One of the challenges many of us come across when taking a more automated approach to infrastructure is the sheer number of tools available. This is especially true when you come from a one tool for multiple roles environment.

Every week, there appears to be another tool for you to choose from. Finding where to start is quite daunting, and the opinions of others leads to much second guessing. One of the lessons that would have helped me earlier on, is understanding what the role of a specific tool is and how it fits into the overall process.

Automation isn’t just about one task, it’s about linking many tasks together to achieve an outcome.

Provisioners

** **The role of a Provisioner to deploy and dispose of systems. The system could be anything from a VM to a VPC. The provisioner will need to be able to talk to other services such as; Hypervisors or Cloud Providers to make the required requests. Some provisioners will maintain an inventory of systems which they have deployed. Additionally, some will integrate with other tools such as configuration managers to extend their functionality.

Configuration Managers

** **Configuration managers are used to ensure the configuration of a system meets a described state. They can be used through the systems lifecycle and provide the ability to make incremental changes to that system. The general behavior is to only make a change when there is a variation of a specified setting, otherwise the operation is only read.

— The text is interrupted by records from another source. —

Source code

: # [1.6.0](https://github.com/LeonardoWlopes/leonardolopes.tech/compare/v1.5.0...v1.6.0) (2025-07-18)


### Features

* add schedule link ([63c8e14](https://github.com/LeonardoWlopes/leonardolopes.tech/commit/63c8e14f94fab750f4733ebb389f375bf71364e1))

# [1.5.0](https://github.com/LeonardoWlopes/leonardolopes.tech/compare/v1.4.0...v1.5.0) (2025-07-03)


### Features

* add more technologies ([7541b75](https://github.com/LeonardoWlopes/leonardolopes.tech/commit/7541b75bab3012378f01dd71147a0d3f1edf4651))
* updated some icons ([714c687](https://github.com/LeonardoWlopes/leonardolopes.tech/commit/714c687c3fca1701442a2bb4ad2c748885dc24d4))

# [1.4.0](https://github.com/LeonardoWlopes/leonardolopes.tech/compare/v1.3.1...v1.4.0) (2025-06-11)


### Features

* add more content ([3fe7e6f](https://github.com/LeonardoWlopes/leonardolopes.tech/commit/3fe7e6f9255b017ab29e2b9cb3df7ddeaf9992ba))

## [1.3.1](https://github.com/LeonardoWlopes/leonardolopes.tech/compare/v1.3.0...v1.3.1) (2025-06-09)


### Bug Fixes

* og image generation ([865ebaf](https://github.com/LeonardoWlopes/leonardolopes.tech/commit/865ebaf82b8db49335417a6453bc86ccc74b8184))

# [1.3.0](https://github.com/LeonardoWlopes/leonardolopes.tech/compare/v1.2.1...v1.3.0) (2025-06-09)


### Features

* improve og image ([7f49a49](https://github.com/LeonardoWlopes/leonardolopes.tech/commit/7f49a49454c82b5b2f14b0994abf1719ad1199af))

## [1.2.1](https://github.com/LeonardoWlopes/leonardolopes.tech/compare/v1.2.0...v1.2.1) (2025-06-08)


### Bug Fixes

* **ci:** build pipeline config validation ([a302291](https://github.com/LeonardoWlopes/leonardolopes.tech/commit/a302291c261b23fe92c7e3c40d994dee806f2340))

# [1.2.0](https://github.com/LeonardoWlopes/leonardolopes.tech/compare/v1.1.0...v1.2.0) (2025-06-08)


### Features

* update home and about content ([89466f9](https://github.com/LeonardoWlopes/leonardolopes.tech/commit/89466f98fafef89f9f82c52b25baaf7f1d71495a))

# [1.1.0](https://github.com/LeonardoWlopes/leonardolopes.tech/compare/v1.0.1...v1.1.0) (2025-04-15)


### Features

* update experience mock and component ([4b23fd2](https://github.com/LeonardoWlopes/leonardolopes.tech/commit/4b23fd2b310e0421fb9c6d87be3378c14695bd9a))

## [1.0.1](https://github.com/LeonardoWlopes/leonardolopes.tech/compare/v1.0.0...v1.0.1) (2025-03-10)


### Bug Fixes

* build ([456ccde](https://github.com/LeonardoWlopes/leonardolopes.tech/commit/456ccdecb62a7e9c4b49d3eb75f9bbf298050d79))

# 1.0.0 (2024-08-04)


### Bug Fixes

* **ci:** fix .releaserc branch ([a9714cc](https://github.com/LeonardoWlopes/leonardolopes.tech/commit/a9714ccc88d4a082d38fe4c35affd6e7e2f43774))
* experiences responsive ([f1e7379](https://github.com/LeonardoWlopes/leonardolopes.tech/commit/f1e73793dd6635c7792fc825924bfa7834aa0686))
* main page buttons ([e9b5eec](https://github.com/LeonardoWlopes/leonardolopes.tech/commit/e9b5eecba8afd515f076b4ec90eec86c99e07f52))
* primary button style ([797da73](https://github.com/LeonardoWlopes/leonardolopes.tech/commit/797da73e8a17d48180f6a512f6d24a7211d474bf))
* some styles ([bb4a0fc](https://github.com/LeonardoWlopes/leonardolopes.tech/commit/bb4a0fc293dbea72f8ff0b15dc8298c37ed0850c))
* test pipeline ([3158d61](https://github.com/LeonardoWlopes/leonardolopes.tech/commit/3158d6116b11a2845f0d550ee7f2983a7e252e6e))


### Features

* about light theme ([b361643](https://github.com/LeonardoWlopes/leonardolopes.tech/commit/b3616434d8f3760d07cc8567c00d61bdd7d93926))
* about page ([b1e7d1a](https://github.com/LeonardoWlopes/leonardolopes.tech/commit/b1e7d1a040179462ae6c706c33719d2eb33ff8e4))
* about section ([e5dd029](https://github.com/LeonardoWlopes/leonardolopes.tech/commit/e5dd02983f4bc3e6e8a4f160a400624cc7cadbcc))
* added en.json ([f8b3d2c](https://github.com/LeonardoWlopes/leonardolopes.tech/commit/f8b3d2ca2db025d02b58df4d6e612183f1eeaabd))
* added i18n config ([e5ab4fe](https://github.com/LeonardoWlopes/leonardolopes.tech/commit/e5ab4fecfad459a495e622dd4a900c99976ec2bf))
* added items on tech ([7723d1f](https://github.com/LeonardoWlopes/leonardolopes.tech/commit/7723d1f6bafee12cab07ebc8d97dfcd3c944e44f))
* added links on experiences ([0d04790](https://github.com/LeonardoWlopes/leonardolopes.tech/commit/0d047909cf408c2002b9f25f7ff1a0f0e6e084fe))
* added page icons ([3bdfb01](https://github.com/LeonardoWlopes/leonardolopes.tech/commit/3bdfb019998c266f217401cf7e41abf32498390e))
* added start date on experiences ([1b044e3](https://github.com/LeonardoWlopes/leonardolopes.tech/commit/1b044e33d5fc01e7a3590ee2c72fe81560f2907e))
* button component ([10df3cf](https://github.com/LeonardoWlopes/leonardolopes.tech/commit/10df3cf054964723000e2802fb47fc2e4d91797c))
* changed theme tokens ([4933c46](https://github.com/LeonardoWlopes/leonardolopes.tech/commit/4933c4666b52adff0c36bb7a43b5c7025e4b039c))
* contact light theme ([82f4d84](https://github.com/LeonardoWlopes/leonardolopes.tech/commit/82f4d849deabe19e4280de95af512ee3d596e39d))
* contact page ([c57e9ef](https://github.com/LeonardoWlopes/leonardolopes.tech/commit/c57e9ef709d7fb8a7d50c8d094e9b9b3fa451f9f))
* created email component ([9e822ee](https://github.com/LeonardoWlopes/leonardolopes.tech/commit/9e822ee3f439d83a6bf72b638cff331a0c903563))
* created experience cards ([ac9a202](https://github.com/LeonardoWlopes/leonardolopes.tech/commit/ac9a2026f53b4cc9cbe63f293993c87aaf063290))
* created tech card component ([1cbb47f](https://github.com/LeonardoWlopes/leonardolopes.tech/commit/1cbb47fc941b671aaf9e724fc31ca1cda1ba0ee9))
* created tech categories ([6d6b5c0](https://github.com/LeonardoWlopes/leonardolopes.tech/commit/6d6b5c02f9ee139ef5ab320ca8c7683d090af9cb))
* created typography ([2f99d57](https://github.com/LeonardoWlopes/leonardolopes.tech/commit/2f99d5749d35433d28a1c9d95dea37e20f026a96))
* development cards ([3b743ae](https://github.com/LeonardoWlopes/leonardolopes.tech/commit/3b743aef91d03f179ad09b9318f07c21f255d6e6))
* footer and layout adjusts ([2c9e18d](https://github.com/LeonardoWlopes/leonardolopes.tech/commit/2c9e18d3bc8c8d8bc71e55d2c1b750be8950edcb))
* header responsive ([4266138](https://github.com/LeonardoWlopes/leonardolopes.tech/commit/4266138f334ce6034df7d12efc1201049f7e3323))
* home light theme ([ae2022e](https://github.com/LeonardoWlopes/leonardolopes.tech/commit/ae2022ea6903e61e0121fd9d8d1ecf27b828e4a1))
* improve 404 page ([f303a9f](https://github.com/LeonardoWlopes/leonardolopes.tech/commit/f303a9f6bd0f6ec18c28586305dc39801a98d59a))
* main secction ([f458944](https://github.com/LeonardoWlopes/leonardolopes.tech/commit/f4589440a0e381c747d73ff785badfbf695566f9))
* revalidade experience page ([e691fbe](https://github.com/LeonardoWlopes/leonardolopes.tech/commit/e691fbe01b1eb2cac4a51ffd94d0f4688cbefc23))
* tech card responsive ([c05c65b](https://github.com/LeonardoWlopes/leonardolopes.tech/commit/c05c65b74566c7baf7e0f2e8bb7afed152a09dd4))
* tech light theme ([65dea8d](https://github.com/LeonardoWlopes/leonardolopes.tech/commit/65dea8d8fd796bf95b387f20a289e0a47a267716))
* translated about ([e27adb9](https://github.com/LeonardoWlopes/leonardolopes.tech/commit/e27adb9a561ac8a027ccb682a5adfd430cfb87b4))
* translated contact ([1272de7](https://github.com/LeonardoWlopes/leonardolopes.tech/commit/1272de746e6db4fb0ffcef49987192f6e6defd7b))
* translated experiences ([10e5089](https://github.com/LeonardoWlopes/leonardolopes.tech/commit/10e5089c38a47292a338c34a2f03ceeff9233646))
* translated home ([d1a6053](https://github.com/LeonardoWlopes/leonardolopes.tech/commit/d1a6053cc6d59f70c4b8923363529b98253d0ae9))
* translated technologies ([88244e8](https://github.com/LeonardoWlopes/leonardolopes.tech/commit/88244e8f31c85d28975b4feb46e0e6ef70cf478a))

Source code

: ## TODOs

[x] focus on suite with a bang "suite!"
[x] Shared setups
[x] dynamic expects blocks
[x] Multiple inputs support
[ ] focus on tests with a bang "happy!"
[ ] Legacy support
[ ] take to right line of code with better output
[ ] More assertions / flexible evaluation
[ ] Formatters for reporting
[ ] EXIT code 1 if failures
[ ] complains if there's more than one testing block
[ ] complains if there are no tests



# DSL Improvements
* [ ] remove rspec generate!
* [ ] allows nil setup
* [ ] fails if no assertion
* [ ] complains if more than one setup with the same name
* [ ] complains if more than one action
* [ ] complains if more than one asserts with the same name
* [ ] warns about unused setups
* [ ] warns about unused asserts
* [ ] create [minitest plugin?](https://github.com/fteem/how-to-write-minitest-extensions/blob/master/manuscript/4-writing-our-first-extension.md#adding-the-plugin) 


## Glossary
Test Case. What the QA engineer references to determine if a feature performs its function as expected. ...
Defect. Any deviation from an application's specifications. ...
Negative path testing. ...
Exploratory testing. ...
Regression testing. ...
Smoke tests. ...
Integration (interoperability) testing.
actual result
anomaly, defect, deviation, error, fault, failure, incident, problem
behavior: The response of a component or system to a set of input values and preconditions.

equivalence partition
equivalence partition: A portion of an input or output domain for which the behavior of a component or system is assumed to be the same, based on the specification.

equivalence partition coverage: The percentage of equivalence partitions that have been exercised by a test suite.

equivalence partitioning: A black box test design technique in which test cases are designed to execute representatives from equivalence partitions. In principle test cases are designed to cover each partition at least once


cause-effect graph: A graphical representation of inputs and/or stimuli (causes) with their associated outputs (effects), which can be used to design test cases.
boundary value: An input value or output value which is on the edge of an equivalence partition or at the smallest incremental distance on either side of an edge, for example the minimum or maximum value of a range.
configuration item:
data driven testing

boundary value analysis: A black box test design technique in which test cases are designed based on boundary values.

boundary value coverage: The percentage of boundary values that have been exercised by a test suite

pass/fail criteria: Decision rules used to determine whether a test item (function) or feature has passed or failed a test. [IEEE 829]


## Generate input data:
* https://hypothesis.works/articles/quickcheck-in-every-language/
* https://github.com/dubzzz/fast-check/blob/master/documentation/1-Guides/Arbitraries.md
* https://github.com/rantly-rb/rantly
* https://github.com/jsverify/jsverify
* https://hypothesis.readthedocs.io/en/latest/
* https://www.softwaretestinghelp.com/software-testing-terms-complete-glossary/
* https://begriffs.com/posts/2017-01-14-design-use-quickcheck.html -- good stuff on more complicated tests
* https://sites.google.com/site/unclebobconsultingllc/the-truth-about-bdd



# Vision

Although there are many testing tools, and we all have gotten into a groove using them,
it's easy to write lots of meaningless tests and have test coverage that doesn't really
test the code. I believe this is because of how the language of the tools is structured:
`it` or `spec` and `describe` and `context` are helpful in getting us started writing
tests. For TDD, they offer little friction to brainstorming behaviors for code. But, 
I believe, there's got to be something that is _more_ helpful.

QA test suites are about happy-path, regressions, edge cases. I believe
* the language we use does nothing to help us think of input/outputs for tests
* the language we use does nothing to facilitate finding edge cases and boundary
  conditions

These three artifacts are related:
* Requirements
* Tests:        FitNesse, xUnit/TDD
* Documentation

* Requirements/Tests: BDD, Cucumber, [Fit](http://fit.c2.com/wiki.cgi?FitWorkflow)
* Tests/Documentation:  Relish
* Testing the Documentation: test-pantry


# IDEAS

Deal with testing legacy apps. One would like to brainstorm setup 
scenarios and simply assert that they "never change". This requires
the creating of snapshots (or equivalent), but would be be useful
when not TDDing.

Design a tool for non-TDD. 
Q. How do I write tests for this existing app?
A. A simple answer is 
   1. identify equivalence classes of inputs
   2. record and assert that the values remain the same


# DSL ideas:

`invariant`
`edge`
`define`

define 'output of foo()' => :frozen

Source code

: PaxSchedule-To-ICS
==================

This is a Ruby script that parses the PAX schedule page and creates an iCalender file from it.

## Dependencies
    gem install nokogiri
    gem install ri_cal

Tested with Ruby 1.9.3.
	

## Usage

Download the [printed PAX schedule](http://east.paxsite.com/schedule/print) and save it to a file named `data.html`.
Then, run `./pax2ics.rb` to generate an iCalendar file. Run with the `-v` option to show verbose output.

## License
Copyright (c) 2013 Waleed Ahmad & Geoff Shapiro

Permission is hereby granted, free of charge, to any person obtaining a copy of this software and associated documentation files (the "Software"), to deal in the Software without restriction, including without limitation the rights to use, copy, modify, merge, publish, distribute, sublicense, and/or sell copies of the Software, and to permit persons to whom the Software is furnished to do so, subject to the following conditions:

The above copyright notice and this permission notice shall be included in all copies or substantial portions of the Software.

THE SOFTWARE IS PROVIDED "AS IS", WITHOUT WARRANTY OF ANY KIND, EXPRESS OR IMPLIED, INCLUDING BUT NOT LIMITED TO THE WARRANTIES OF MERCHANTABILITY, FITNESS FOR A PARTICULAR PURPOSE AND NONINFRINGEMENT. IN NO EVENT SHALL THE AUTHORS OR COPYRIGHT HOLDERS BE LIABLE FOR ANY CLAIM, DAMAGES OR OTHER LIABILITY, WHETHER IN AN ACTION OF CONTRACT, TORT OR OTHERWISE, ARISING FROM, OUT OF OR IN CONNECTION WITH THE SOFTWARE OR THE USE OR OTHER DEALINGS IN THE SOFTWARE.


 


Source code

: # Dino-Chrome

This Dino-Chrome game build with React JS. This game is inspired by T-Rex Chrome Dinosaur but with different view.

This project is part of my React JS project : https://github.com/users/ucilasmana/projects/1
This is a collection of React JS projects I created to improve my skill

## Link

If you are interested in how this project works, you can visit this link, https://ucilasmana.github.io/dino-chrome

When assessing configuration managers, it’s important to understand the type of systems you will be managing. Some are stronger with servers, but weaker with networking devices.

Compliance Managers

Compliance managers are similar to Configuration Managers, but they aren’t intended to bring a system back into a desired state. Instead they would report on compliance against one or more baselines. The response to these could be contact the configuration manager and remediate or just alert.

The key difference is, a configuration manager is intended to resolve configuration drift at the time of detection, this might not be ideal is some cases.

Orchestrators

An orchestrator enabled multiple tasks to be stringed together into a workflow. Providing a platform to write custom code, enhancing logic and communication to multiple systems.

For example, to provision a System, the orchestrator will start the deployment workflow. After that workflow, has completed another workflow will talk to a configuration manager to start the application installation process.

Management Platforms

Management platforms can have a variety of uses, some provide a Web UI to submit workflows, others could provide the management functionality for compliance manager. Using Ansible as an example, by itself there’s no central management and scaling becomes difficult. The addition of Ansible Tower provides a central point of management, providing services such as HA and API.

When working with an Orchestrator, it’s much easier utilize a service with an API when it’s behind a management platform, then sending commands to a standalone service.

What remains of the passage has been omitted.